Stealth's patience rewarded as FDA approves Barth drug
Stealth BioTherapeutics has claimed FDA approval for Forzinity, the first treatment for ultra-rare disease Barth syndrome, just a few months after it was turned down by the regulator.
Forzinity (elamipretide) can be used to treat patients weighing at least 30 kg with Barth syndrome, an X-linked, inherited mitochondrial disorder that causes an enlarged and weakened heart, skeletal muscle problems and infections. It is very rare, affecting only around 150 people in the US.
The drug has had a tricky path to market, as the FDA rejected Stealth's first marketing application in 2019 and rejected the second in May against the advice of its own advisory committee. While the Needham, Massachusetts-based company said at the time it had a path forward to approval, it was nevertheless forced to cut staff to eke out cash in the interim.
After the fresh delay, several lawmakers in the US wrote to FDA Commissioner Marty Makary, asking for an explanation for the decision amid an outcry from the Barth syndrome community and a swift decision on approval.
Barth syndrome mainly affects males and typically starts with severe heart failure in infancy that can lead to premature death. Those who survive into adolescence and adulthood often have fatigue, poor stamina, and exercise intolerance.
Forzinity is believed to work by binding to the inner part of the mitochondria, improving mitochondrial structure and function, according to the FDA, which has granted accelerated approval for the drug and will require a positive confirmatory, placebo-controlled trial to remain on the market long-term.

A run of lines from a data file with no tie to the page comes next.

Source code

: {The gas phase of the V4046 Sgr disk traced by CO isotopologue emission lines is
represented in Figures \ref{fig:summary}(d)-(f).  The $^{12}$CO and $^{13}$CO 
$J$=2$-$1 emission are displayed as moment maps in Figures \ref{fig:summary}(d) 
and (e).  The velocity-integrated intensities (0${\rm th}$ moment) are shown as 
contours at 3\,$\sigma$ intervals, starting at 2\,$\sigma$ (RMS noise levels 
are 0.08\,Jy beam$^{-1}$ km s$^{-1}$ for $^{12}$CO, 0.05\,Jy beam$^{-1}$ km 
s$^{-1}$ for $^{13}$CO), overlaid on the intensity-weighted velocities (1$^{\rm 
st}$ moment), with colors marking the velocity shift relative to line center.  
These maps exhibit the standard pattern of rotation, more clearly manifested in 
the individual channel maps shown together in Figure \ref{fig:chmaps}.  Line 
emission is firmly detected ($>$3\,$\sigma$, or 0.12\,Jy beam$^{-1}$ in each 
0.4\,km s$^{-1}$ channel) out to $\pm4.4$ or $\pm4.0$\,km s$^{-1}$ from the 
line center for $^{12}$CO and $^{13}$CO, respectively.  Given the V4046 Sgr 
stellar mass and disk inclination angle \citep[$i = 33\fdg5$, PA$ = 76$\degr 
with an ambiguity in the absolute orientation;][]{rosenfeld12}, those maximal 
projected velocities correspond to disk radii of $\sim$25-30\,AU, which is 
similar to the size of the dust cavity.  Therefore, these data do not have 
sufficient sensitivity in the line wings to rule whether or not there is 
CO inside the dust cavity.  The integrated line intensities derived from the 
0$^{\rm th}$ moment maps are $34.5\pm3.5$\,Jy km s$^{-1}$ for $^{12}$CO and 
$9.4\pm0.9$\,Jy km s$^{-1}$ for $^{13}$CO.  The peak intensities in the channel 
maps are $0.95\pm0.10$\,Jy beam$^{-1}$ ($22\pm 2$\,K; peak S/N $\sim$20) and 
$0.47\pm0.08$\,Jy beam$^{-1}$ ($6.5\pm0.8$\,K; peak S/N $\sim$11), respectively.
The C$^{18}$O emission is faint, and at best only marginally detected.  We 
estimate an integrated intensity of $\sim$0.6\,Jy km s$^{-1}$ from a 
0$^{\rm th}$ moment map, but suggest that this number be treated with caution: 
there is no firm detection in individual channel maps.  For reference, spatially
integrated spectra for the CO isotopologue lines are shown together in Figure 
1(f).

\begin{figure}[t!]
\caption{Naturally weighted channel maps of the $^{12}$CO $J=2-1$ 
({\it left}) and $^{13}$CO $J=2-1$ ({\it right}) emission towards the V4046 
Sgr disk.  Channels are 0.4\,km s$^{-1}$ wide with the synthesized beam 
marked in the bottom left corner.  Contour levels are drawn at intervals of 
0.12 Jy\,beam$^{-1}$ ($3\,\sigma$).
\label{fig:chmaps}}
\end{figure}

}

Stealth's latest application included data from a phase 2 clinical trial that showed a 45% improvement with the once-daily, injectable drug in the strength of the muscle used to straighten the leg at the knee that correlated with improvements on six-minute walking tests (6MWT) – a well-established clinical endpoint.
The FDA initially said that knee extensor muscle strength was not a valid endpoint, but subsequently agreed to consider it on the grounds that it is "likely to predict patient benefit, such as an ability to stand more easily or walk farther."
Stealth's chief executive, Reenie McCarthy, called the approval a "pivotal victory for the Barth syndrome community" and pledged to continue providing expanded access to children weighing less than 30 kg who are currently receiving treatment or require emergency access to the drug, while data on Forzinity's benefits in that younger population – typically aged below five – is generated.
Most infants with Barth syndrome die in the first 12 months of life.
"We are committed to the continued development of therapies to treat all patients with Barth syndrome and other devastating diseases of mitochondrial dysfunction," she said. Stealth has said it intends to launch Forzinity in the fourth quarter, but has not yet disclosed its pricing strategy for the drug.
Elamipretide is also in phase 3 trials involving patients with dry age-related macular degeneration (AMD) and primary mitochondrial myopathy.